__Material for this task__:
::::::::

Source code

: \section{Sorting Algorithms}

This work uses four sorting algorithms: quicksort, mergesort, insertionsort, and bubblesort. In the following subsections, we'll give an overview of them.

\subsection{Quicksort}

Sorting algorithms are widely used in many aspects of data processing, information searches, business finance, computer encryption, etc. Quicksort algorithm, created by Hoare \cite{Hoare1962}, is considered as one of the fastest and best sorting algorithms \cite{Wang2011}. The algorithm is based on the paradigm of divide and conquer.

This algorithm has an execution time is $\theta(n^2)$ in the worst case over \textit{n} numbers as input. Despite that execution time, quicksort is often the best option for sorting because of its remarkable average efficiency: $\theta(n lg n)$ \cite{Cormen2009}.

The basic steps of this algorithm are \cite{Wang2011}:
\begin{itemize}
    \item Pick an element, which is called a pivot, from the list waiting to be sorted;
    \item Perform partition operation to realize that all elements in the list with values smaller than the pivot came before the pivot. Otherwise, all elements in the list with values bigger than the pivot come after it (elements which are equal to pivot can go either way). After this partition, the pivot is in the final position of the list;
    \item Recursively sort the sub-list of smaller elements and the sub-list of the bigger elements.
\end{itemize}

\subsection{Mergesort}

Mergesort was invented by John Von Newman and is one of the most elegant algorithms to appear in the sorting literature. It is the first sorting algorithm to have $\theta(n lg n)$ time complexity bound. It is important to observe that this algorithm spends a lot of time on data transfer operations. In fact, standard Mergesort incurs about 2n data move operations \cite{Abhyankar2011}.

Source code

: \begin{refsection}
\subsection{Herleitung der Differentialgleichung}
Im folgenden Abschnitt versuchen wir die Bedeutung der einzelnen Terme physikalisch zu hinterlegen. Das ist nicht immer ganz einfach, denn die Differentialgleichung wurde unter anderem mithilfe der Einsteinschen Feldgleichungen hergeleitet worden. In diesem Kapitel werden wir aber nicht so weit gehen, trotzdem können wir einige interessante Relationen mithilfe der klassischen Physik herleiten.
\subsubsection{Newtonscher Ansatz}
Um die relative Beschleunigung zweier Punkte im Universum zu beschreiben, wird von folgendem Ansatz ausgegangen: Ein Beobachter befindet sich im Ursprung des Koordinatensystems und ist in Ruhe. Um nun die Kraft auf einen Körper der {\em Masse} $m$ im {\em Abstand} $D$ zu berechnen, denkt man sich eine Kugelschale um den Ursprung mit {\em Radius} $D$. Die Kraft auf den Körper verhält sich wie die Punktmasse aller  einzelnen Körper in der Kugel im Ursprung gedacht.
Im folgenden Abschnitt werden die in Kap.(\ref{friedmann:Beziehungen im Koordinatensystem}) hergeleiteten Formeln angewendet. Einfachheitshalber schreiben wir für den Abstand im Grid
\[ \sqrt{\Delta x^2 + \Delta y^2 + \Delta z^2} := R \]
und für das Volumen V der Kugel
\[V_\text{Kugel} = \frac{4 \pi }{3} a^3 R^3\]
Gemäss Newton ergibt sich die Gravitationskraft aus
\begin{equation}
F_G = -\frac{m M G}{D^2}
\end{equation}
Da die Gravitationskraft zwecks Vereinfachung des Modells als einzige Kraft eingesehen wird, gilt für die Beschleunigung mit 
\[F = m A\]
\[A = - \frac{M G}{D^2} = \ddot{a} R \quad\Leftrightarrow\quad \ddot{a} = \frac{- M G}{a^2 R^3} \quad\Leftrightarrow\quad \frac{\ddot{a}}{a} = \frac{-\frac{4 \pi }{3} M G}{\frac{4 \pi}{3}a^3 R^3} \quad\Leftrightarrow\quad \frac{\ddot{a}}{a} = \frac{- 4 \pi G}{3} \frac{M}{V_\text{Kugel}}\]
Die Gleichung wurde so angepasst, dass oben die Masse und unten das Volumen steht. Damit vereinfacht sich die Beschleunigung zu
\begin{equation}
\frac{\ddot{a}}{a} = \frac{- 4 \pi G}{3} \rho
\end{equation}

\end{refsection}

::::::::

__Brief__:
Output all of the data again, exactly.

__Problem solution__:
Source code

: \section{Sorting Algorithms}

This work uses four sorting algorithms: quicksort, mergesort, insertionsort, and bubblesort. In the following subsections, we'll give an overview of them.

\subsection{Quicksort}

Sorting algorithms are widely used in many aspects of data processing, information searches, business finance, computer encryption, etc. Quicksort algorithm, created by Hoare \cite{Hoare1962}, is considered as one of the fastest and best sorting algorithms \cite{Wang2011}. The algorithm is based on the paradigm of divide and conquer.

This algorithm has an execution time is $\theta(n^2)$ in the worst case over \textit{n} numbers as input. Despite that execution time, quicksort is often the best option for sorting because of its remarkable average efficiency: $\theta(n lg n)$ \cite{Cormen2009}.

The basic steps of this algorithm are \cite{Wang2011}:
\begin{itemize}
    \item Pick an element, which is called a pivot, from the list waiting to be sorted;
    \item Perform partition operation to realize that all elements in the list with values smaller than the pivot came before the pivot. Otherwise, all elements in the list with values bigger than the pivot come after it (elements which are equal to pivot can go either way). After this partition, the pivot is in the final position of the list;
    \item Recursively sort the sub-list of smaller elements and the sub-list of the bigger elements.
\end{itemize}

\subsection{Mergesort}

Mergesort was invented by John Von Newman and is one of the most elegant algorithms to appear in the sorting literature. It is the first sorting algorithm to have $\theta(n lg n)$ time complexity bound. It is important to observe that this algorithm spends a lot of time on data transfer operations. In fact, standard Mergesort incurs about 2n data move operations \cite{Abhyankar2011}.

Source code

: \begin{refsection}
\subsection{Herleitung der Differentialgleichung}
Im folgenden Abschnitt versuchen wir die Bedeutung der einzelnen Terme physikalisch zu hinterlegen. Das ist nicht immer ganz einfach, denn die Differentialgleichung wurde unter anderem mithilfe der Einsteinschen Feldgleichungen hergeleitet worden. In diesem Kapitel werden wir aber nicht so weit gehen, trotzdem können wir einige interessante Relationen mithilfe der klassischen Physik herleiten.
\subsubsection{Newtonscher Ansatz}
Um die relative Beschleunigung zweier Punkte im Universum zu beschreiben, wird von folgendem Ansatz ausgegangen: Ein Beobachter befindet sich im Ursprung des Koordinatensystems und ist in Ruhe. Um nun die Kraft auf einen Körper der {\em Masse} $m$ im {\em Abstand} $D$ zu berechnen, denkt man sich eine Kugelschale um den Ursprung mit {\em Radius} $D$. Die Kraft auf den Körper verhält sich wie die Punktmasse aller  einzelnen Körper in der Kugel im Ursprung gedacht.
Im folgenden Abschnitt werden die in Kap.(\ref{friedmann:Beziehungen im Koordinatensystem}) hergeleiteten Formeln angewendet. Einfachheitshalber schreiben wir für den Abstand im Grid
\[ \sqrt{\Delta x^2 + \Delta y^2 + \Delta z^2} := R \]
und für das Volumen V der Kugel
\[V_\text{Kugel} = \frac{4 \pi }{3} a^3 R^3\]
Gemäss Newton ergibt sich die Gravitationskraft aus
\begin{equation}
F_G = -\frac{m M G}{D^2}
\end{equation}
Da die Gravitationskraft zwecks Vereinfachung des Modells als einzige Kraft eingesehen wird, gilt für die Beschleunigung mit 
\[F = m A\]
\[A = - \frac{M G}{D^2} = \ddot{a} R \quad\Leftrightarrow\quad \ddot{a} = \frac{- M G}{a^2 R^3} \quad\Leftrightarrow\quad \frac{\ddot{a}}{a} = \frac{-\frac{4 \pi }{3} M G}{\frac{4 \pi}{3}a^3 R^3} \quad\Leftrightarrow\quad \frac{\ddot{a}}{a} = \frac{- 4 \pi G}{3} \frac{M}{V_\text{Kugel}}\]
Die Gleichung wurde so angepasst, dass oben die Masse und unten das Volumen steht. Damit vereinfacht sich die Beschleunigung zu
\begin{equation}
\frac{\ddot{a}}{a} = \frac{- 4 \pi G}{3} \rho
\end{equation}

\end{refsection}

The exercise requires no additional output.